Tolkien then made an additional note, consisting of:
“These were the (ealar) spirits who first adhered to him in the days of his splendour, and became most like him in his corruption [Tolkien then proceeds on to name and describe the Balrogs]”
That’s why I suspect there were more Balrogs than seven, because the subject of all this is the Balrogs and the mention of the Maiar and their corruption were listed as being “many”. Thus, why I partly think many Balrogs did actually exist in the beginning but were defeated until only seven remained at the time of the Awakening of the Elves, when the Children’s own timeline began. 
However, I could be and am possibly very wrong and we should be taking Tolkien’s use of “ever” literally since it is in fact a footnote that was written by him and not Pengolodh. And it does make sense if there truly were only ever seven. Taking into account how unique Balrogs were based on what Tolkien later wrote (most noticeably in The Later Quenta Silmarillion (I) MR.165 §18, where those quotes above comes from), I can’t think of a good reason not to take Tolkien literally with that. Though Melkor corrupted others into his service and “bred many other monsters” after indwelling Arda, the Balrogs were ever Melkor’s greatest “weapon” (or of his greatest) and like in many military ventures, the greater or more valuable something is, the less there is of it.
To go on a small tangent, part of me theorizes that those hundreds of monsters were renamed to what was conceived in the later lore as the Boldogs: 
"the name of a kind of creature: the Orc-formed Maiar, only less formidable than the Balrogs[...]Morgoth had many servants, the oldest and most potent of whom were immortal, belonging indeed in their beginning to the Maiar; and these evil spirits like their Master could take on visible forms. Those whose business it was to direct Orcs often took Orkish shapes, though they were greater and more terrible." [HoME Myths Transformed X.418]
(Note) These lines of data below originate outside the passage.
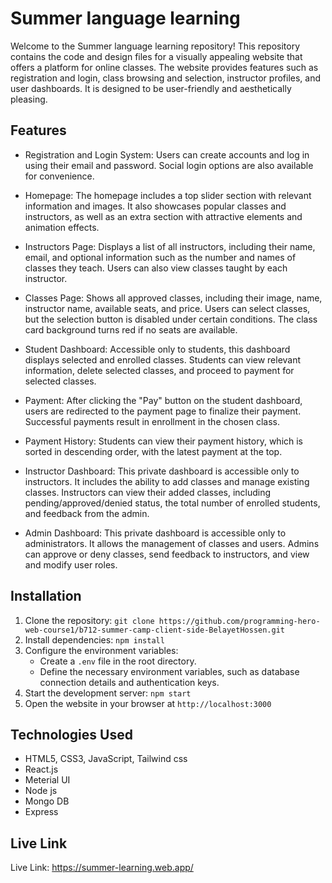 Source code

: # Summer language learning

Welcome to the Summer language learning repository! This repository contains the code and design files for a visually appealing website that offers a platform for online classes. The website provides features such as registration and login, class browsing and selection, instructor profiles, and user dashboards. It is designed to be user-friendly and aesthetically pleasing.

## Features

- Registration and Login System: Users can create accounts and log in using their email and password. Social login options are also available for convenience.

- Homepage: The homepage includes a top slider section with relevant information and images. It also showcases popular classes and instructors, as well as an extra section with attractive elements and animation effects.

- Instructors Page: Displays a list of all instructors, including their name, email, and optional information such as the number and names of classes they teach. Users can also view classes taught by each instructor.

- Classes Page: Shows all approved classes, including their image, name, instructor name, available seats, and price. Users can select classes, but the selection button is disabled under certain conditions. The class card background turns red if no seats are available.

- Student Dashboard: Accessible only to students, this dashboard displays selected and enrolled classes. Students can view relevant information, delete selected classes, and proceed to payment for selected classes.

- Payment: After clicking the "Pay" button on the student dashboard, users are redirected to the payment page to finalize their payment. Successful payments result in enrollment in the chosen class.

- Payment History: Students can view their payment history, which is sorted in descending order, with the latest payment at the top.

- Instructor Dashboard: This private dashboard is accessible only to instructors. It includes the ability to add classes and manage existing classes. Instructors can view their added classes, including pending/approved/denied status, the total number of enrolled students, and feedback from the admin.

- Admin Dashboard: This private dashboard is accessible only to administrators. It allows the management of classes and users. Admins can approve or deny classes, send feedback to instructors, and view and modify user roles.

## Installation

1. Clone the repository: `git clone https://github.com/programming-hero-web-course1/b712-summer-camp-client-side-BelayetHossen.git`
2. Install dependencies: `npm install`
3. Configure the environment variables:
   - Create a `.env` file in the root directory.
   - Define the necessary environment variables, such as database connection details and authentication keys.
4. Start the development server: `npm start`
5. Open the website in your browser at `http://localhost:3000`

## Technologies Used

- HTML5, CSS3, JavaScript, Tailwind css
- React.js
- Meterial UI
- Node js
- Mongo DB
- Express

## Live Link
Live Link: https://summer-learning.web.app/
Their description certainly fits the earlier stature of the Balrogs. Boldogs are canon and their numbers aren’t given, so maybe that’s where that big number of monsters went? This is only a theory, and one I don’t fully commit to.
Anyway.
By all means, everyone believe what he or she chooses! I know in the end, nothing in the lore is 100% concrete (thanks a lot, Tolkien), but I’m just trying to explain where I’m coming from and my thought process behind this. I’ve studied the lore and its infuriating contradictions so much that, for the sake of writing fanfiction and metas and hcs and stuff, I finally just developed that rule, which has so far stood the test of time, at least for me.